Nigeria benefits from the presence of many Multi-national Corporations (MNCs) where diversity initiatives can help open procurement and supply chains to businesses owned by people from under-represented groups. Attention is generally placed on the growth barriers of women entrepreneurs; however, two clear areas of discrimination are evident. First, the missing link for women-owned businesses is the under-representation of women of business spending within the MNC expenditure, representing less than 25% of MNC procurement (Adesua-Lincoln, 2011[5]). This low representation in MNC spending reflects the limited availability of women-owned businesses who can successfully operate within MNC supply chains as indicated in the low representation in medium- and large-scale enterprises with goods and services suited towards MNCs. Evidence, however, shows that 22% of women distributors have access to finance, which illustrates this constraint to resources has implications on inventory and storage facilities (Investment Climate Reform Facility, 2021[6]). Secondly, gender bias in procurement processes and MNCs teams are the key limitations within women’s access to finance, leading to women entrepreneurs having limited access to finance, lack of information on sources, limited credit history, higher loan requirements and inadequate collateral (Adesua-Lincoln, 2011[5]).
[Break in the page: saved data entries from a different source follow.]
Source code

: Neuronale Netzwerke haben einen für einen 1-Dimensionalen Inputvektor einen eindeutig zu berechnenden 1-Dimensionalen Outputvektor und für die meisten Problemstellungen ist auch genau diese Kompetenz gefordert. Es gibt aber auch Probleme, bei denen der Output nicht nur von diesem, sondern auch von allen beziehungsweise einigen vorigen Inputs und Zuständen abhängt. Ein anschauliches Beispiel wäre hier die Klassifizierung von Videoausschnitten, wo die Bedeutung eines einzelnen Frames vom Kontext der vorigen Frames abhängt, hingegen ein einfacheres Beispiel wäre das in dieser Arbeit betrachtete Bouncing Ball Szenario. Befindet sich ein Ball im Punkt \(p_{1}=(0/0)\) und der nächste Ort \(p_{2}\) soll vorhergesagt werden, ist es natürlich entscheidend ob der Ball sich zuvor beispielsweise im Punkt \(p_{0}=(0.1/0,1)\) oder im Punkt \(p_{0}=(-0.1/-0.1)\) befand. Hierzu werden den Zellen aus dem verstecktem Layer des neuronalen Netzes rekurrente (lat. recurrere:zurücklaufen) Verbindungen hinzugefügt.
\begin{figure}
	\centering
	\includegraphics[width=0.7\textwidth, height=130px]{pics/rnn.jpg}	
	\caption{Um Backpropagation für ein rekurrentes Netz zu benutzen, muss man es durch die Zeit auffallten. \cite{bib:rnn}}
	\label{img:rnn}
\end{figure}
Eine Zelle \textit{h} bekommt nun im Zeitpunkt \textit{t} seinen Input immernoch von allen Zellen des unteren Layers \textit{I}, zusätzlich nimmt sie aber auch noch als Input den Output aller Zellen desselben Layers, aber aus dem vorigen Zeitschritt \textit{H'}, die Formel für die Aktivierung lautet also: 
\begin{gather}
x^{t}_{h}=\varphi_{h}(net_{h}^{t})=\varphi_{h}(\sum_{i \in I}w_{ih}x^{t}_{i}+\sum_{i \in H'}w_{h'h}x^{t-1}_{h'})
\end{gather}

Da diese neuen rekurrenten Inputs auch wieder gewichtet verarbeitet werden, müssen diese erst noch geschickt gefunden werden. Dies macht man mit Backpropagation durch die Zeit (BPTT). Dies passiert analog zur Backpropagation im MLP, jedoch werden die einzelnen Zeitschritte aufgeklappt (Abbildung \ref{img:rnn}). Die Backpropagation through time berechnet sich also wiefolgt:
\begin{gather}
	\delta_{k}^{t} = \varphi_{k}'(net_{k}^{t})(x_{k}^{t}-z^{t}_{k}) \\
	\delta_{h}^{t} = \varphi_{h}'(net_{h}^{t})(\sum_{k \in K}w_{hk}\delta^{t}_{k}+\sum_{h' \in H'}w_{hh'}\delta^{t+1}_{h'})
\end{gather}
Women entrepreneurs have long faced barriers in accessing finance for business start-up and growth and are less likely to be successful in financing compared to their male counterparts. Women’s access to finance is impeded by the banking institutions having higher requirements for loans and credit facilities for women entrepreneurs compared men (Abdullah and Quayes, 2016[7]). Requirements for a bank loan are cashflow statement, customer’s request letter, audited financials, copy of Corporate Affairs Commission (CAC) and other documents or collateral depending on what is being financed (Union Bank, 2024[8]). Despite the provisions of the Nigerian law providing equal rights, customary practices that are discriminatory against women in property ownership and inheritance rights still persists (International Labour Organisation, 2022[9]), impacting the availability of collateral where required for a loan. The Nigerian Bank of Industry has tailored-funds for women, which aim to promote diversity and gender empowerment by providing low-cost financing, over long tenors with more favourable terms for sectors like agro-processing, healthcare, ICT, engineering, creative industry, gas and petrochemicals, and fashion industry (Bank of Industry, 2024[10]). Compared to men, women are more likely to rely on personal funds, microfinancing and loans from informal networks to finance their business (Adesua-Lincoln, 2011[5]). The smaller-sized businesses operated by women limits their ability to participate in large tenders with high expenditure which would have more impact on profitability and sustained growth.
Recent evidence shows that access to credit is a major obstacle for businesses to thrive and grow in Nigeria (PwC, 2020[2]; National Bureau of Statistics, 2017[3]). Women business owners expressed the biggest challenge related to accessing external finance is collateral requirements. As part of supply diversity programmes of MNCs, they are collaborating together (e.g. P&G, British American Tobacco, Access Bank, Accenture) to work with women entrepreneurs to develop entrepreneurial capabilities, teach financial literacy, access finance (Brand Communications, 2018[11]) and in the case of P&G, provide grants to support their businesses (Onwuegbuchi, 2018[12]). Access Bank, a financial services conglomerate with headquarters in Nigeria with subsidiaries across Africa, China, Middle East, the United Kingdom and Europe, supports the finance challenges of women-owned businesses by leveraging their base competence and large expenditure as a multi-national institution to support women businesses in finance and contract allocation (Access Bank, 2024[13]). They launched the “W initiative” to meet the needs of the women entrepreneurs specifically and to provide good references to their procurement unit for inclusion in the bank’s tenders and business allocations. As illustrated in Figure 25.1, the inter-relationships within Access Bank creates a thriving ecosystem with a mutually beneficial relationship between three parties – Access Bank’s Procurement, Access Bank’s “W initiative” team and the women-owned businesses, where value is created and parties meet individual objectives, as represented in their high women-owned business expenditure share. In this case, Access Bank is meeting the funding challenge and also leveraging their large expenditure to grow the women entrepreneurs spending by making referrals to their procurement unit. Other examples include MNC (P&G) and one bank (Bank of Industry).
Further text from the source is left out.